Dataset excerpts
________________________
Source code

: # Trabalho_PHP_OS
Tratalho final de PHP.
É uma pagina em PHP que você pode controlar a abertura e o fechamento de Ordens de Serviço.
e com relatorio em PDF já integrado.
________________________
Required work
Using the exact wording, write out all of the records.

Expected answer
Source code

: # Trabalho_PHP_OS
Tratalho final de PHP.
É uma pagina em PHP que você pode controlar a abertura e o fechamento de Ordens de Serviço.
e com relatorio em PDF já integrado.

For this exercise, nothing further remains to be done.